[PATCH V5 02/14] perf/x86: Add perf_get_page_size support

From: kan . liang
Date: Fri Feb 08 2019 - 12:57:36 EST


From: Kan Liang <kan.liang@xxxxxxxxxxxxxxx>

Implement a x86 specific version of perf_get_page_size(), which do full
page-table walk of a given virtual address to retrieve page size.
For x86, disabling IRQs over the walk is sufficient to prevent any tear
down of the page tables.

The new sample type requires collecting the virtual address. The virtual
address will not be output unless SAMPLE_ADDR is applied.

The large PEBS will be disabled with this sample type. Because we need
to track munmap to flush the PEBS buffer for large PEBS. Perf doesn't
support munmap tracking yet. The large PEBS can be enabled later
separately when munmap tracking is supported.

Signed-off-by: Kan Liang <kan.liang@xxxxxxxxxxxxxxx>
---

Changes since V4
- Split patch 1 of V4 into two patches.
This patch add the x86 implementation

arch/x86/events/core.c | 31 +++++++++++++++++++++++++++++++
arch/x86/events/intel/ds.c | 3 ++-
2 files changed, 33 insertions(+), 1 deletion(-)

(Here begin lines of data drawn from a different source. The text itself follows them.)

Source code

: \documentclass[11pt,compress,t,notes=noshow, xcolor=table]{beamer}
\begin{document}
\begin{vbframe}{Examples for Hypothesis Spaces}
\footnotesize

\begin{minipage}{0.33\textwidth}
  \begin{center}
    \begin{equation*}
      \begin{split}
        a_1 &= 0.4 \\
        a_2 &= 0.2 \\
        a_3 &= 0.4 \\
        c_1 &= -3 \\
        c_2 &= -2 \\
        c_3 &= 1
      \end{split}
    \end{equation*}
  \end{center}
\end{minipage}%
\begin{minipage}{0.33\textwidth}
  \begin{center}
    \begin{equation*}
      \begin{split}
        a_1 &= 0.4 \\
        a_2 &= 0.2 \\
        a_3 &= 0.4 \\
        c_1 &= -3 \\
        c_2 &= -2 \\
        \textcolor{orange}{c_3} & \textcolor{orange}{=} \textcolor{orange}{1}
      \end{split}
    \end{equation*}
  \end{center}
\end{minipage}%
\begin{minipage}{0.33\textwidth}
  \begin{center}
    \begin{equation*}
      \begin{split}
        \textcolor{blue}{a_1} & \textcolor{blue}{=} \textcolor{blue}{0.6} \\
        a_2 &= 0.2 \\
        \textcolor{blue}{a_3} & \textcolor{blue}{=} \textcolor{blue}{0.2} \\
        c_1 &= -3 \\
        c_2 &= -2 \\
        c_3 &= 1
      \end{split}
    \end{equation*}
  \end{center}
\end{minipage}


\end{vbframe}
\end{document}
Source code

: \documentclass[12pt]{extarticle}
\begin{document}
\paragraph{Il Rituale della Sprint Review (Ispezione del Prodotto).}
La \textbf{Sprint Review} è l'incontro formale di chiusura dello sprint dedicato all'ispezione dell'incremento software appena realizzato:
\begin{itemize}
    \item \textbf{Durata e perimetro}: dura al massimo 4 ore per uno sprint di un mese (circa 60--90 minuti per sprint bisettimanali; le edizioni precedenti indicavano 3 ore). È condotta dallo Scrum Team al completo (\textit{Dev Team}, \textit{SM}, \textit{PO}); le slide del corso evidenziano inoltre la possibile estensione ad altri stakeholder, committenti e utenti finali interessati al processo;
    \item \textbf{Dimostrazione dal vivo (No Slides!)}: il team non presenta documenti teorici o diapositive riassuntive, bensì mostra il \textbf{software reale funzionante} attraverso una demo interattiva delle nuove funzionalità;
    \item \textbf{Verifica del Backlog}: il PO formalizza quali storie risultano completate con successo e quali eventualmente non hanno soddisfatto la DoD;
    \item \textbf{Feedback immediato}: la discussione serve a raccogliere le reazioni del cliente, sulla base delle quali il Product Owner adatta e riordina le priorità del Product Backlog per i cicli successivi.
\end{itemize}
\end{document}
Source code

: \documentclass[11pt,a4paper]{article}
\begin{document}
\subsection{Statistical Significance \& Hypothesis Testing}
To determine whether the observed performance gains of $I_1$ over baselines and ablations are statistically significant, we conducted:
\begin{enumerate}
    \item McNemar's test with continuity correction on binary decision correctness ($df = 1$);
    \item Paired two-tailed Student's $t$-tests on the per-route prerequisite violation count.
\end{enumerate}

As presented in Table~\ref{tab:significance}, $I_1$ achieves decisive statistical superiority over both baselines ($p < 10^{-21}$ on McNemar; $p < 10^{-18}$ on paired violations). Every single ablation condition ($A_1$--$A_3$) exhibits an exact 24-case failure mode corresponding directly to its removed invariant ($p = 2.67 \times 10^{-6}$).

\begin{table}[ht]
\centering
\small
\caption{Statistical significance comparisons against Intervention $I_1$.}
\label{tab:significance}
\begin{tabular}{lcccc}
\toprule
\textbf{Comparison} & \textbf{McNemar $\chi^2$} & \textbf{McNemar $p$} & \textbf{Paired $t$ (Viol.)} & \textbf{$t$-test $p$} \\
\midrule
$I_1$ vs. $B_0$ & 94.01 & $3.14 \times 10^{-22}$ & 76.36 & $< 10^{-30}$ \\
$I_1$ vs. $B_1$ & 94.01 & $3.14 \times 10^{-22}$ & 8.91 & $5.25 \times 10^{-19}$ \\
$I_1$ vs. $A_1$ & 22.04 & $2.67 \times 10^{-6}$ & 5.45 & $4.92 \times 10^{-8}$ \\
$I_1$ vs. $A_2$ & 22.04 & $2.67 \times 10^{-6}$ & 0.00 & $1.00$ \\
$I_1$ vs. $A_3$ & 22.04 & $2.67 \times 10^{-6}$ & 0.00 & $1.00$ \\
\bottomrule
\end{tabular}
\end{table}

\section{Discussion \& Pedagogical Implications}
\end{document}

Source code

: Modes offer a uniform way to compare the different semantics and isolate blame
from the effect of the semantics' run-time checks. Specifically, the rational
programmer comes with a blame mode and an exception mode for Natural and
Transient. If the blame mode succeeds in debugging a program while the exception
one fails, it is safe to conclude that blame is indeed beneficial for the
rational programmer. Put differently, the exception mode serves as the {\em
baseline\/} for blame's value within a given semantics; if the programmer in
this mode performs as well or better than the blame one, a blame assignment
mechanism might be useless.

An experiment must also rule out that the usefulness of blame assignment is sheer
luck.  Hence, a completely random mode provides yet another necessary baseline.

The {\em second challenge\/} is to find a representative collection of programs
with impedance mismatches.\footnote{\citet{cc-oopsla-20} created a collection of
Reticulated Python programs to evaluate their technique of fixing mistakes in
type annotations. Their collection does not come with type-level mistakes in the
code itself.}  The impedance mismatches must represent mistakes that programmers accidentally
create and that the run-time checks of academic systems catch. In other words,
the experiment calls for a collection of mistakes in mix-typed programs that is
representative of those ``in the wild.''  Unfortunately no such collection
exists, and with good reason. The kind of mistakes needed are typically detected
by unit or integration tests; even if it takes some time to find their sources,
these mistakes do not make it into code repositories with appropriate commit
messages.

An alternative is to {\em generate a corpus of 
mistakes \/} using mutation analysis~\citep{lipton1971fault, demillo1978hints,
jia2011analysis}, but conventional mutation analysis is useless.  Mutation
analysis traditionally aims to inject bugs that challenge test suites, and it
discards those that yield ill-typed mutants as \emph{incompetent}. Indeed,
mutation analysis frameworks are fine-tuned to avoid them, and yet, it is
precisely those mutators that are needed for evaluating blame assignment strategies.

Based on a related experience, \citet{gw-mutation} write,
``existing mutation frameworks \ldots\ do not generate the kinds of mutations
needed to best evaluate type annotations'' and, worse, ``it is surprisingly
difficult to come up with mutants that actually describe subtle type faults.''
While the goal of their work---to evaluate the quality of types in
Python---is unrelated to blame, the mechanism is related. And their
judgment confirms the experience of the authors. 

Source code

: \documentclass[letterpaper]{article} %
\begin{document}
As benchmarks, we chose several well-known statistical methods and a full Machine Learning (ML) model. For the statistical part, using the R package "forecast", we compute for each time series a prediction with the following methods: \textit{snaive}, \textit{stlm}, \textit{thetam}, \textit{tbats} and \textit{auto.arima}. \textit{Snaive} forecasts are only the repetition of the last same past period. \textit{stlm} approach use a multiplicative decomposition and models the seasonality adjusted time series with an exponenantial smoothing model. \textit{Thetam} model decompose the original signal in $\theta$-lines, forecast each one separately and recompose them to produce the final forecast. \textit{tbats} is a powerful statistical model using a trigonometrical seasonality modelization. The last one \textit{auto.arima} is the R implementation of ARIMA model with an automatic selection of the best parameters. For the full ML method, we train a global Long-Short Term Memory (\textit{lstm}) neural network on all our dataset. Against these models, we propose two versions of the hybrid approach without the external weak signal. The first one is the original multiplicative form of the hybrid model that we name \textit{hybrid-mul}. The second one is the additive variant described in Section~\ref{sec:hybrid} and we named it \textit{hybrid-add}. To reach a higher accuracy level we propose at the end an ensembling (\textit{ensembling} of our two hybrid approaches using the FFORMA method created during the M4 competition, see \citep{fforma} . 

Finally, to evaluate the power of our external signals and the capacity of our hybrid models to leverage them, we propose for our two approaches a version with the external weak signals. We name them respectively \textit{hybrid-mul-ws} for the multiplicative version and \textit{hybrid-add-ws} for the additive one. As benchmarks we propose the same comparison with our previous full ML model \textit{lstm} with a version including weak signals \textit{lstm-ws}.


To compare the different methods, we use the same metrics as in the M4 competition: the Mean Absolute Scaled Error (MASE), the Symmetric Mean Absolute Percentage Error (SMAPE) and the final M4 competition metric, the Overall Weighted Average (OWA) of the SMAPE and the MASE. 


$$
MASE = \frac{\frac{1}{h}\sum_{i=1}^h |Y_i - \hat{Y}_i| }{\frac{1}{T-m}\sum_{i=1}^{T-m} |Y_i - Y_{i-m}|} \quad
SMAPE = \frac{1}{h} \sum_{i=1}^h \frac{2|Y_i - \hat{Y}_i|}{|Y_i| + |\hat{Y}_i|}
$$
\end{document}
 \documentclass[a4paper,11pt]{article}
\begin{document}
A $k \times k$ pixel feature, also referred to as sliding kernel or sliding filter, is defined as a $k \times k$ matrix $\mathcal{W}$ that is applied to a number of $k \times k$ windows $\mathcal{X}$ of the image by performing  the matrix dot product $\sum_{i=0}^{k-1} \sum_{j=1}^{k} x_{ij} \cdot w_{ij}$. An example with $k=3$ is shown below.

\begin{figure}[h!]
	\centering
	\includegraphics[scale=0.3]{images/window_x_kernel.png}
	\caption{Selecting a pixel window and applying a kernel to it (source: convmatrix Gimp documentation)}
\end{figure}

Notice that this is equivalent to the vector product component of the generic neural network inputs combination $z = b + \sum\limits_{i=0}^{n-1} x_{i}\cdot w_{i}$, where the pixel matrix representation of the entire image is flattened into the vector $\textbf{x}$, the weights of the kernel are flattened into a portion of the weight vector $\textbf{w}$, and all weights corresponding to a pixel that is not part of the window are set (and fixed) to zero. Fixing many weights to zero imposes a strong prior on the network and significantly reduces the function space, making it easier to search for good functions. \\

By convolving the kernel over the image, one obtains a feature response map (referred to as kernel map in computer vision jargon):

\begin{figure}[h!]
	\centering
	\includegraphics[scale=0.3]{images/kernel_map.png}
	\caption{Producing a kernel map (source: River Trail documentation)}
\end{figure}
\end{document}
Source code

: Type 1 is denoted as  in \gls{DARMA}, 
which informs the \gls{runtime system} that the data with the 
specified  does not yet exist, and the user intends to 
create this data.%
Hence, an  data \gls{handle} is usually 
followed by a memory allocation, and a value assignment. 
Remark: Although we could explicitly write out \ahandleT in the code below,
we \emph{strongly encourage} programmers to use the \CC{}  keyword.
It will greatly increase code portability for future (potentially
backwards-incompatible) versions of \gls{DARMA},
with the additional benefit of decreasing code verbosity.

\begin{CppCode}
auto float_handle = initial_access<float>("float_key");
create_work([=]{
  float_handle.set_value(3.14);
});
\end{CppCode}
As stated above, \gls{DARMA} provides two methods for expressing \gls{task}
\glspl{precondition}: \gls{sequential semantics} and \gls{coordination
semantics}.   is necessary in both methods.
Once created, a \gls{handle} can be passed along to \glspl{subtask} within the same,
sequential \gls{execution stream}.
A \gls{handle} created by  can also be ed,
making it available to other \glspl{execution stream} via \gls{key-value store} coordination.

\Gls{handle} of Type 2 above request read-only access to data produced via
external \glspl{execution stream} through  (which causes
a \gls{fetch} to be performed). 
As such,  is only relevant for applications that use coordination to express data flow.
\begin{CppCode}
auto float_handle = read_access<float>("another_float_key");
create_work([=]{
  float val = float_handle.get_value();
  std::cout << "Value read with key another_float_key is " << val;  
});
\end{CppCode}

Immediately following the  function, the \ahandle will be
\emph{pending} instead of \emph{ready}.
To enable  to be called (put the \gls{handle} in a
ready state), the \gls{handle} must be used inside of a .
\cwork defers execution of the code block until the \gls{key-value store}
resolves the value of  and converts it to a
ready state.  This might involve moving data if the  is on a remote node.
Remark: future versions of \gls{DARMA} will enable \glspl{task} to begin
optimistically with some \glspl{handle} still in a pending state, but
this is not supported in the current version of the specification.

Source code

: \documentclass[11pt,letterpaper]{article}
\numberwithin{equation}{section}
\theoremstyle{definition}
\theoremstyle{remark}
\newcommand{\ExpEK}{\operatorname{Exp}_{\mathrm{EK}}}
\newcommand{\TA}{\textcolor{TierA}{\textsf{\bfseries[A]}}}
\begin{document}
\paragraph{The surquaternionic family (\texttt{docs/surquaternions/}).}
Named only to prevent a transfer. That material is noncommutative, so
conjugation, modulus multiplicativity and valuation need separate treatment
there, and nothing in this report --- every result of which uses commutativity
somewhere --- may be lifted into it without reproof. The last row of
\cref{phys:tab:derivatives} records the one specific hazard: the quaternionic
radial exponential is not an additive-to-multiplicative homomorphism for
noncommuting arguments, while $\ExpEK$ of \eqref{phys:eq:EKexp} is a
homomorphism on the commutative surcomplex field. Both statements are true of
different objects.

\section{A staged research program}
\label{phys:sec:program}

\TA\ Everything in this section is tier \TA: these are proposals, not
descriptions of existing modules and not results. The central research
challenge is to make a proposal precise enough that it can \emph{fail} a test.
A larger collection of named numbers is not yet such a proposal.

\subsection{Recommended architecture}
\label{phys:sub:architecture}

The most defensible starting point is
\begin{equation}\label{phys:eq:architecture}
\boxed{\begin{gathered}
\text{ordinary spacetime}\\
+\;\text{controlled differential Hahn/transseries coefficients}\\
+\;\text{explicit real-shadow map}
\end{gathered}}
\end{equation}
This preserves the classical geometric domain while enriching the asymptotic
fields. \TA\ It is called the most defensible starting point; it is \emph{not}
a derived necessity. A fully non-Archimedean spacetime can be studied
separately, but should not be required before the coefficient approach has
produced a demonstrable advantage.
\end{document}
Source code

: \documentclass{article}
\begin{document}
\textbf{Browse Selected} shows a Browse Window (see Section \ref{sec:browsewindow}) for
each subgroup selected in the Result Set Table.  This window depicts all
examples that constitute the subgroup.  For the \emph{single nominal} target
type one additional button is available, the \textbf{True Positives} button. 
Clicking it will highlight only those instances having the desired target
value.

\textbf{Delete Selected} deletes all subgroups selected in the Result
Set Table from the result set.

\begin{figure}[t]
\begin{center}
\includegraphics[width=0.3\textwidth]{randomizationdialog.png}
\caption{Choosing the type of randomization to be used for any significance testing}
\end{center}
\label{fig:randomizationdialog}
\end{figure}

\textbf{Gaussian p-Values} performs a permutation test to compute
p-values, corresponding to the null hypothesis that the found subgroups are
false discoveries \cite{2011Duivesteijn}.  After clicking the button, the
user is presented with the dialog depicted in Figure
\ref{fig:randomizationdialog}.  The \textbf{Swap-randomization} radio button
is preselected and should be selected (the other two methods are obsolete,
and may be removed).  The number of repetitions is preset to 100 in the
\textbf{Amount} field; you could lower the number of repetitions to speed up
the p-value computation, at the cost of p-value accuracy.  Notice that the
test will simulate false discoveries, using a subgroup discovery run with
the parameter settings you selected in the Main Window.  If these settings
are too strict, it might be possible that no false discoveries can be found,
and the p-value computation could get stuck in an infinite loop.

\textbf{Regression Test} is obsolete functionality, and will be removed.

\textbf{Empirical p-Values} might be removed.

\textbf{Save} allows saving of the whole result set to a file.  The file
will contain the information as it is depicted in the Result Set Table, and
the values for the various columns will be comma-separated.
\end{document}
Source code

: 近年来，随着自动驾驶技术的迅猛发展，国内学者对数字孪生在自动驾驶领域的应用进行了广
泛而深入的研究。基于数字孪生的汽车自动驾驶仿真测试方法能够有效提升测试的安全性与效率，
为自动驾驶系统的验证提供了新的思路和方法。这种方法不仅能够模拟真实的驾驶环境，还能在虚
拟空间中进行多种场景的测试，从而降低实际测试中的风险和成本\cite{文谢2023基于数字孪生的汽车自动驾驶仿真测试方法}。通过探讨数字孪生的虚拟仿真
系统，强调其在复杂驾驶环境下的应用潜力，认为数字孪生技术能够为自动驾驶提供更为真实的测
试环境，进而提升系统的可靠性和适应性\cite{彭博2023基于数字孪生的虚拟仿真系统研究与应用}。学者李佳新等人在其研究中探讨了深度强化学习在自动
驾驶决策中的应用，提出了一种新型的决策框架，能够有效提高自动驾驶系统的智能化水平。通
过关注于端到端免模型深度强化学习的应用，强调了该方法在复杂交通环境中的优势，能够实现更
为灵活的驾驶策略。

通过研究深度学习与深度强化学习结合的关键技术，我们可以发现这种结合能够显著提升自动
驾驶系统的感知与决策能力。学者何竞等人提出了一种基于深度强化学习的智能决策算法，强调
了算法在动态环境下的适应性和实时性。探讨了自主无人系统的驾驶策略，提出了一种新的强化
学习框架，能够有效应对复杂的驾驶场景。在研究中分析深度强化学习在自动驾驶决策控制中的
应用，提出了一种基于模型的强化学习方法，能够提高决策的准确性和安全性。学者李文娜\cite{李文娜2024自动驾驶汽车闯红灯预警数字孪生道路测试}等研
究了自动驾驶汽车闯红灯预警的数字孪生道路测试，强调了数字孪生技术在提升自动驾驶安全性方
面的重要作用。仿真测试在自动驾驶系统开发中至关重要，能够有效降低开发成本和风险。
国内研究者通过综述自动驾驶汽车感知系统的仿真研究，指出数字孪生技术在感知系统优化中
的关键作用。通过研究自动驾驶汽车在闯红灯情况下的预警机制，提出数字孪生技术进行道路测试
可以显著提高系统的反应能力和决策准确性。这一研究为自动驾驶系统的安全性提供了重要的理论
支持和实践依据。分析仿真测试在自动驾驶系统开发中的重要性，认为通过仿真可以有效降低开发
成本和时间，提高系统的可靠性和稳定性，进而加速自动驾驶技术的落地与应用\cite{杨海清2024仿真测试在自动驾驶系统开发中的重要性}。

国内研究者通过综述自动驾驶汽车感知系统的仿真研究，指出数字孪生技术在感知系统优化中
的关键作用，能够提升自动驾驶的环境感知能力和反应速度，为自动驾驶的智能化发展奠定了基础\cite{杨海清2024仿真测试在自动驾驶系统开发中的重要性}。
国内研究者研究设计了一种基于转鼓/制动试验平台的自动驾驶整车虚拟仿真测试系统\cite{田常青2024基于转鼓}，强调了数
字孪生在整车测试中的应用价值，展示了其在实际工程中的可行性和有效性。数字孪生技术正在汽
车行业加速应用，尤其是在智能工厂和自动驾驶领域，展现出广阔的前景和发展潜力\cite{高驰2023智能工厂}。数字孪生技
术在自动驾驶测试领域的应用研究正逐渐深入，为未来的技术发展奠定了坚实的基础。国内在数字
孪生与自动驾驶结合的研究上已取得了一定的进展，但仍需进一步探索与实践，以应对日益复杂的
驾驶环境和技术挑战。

diff --git a/arch/x86/events/core.c b/arch/x86/events/core.c
index 374a197..229a73b 100644
--- a/arch/x86/events/core.c
+++ b/arch/x86/events/core.c
@@ -2578,3 +2578,34 @@ void perf_get_x86_pmu_capability(struct x86_pmu_capability *cap)
cap->events_mask_len = x86_pmu.events_mask_len;
}
EXPORT_SYMBOL_GPL(perf_get_x86_pmu_capability);
+
+u64 perf_get_page_size(u64 virt)
+{
+ unsigned long flags;
+ unsigned int level;
+ pte_t *pte;
+
+ if (!virt)
+ return 0;
+
+ /*
+ * Interrupts are disabled, so it prevents any tear down
+ * of the page tables.
+ * See the comment near struct mmu_table_batch.
+ */
+ local_irq_save(flags);
+ if (virt >= TASK_SIZE)
+ pte = lookup_address(virt, &level);
+ else {
+ if (current->mm) {
+ pte = lookup_address_in_pgd(pgd_offset(current->mm, virt),
+ virt, &level);
+ } else
+ level = PG_LEVEL_NUM;
+ }
+ local_irq_restore(flags);
+ if (level >= PG_LEVEL_NUM)
+ return 0;
+
+ return (u64)page_level_size(level);
+}
diff --git a/arch/x86/events/intel/ds.c b/arch/x86/events/intel/ds.c
index e9acf1d..720dc9e 100644
--- a/arch/x86/events/intel/ds.c
+++ b/arch/x86/events/intel/ds.c
@@ -1274,7 +1274,8 @@ static void setup_pebs_sample_data(struct perf_event *event,
}


- if ((sample_type & (PERF_SAMPLE_ADDR | PERF_SAMPLE_PHYS_ADDR)) &&
+ if ((sample_type & (PERF_SAMPLE_ADDR | PERF_SAMPLE_PHYS_ADDR
+ | PERF_SAMPLE_DATA_PAGE_SIZE)) &&
x86_pmu.intel_cap.pebs_format >= 1)
data->addr = pebs->dla;

--
2.7.4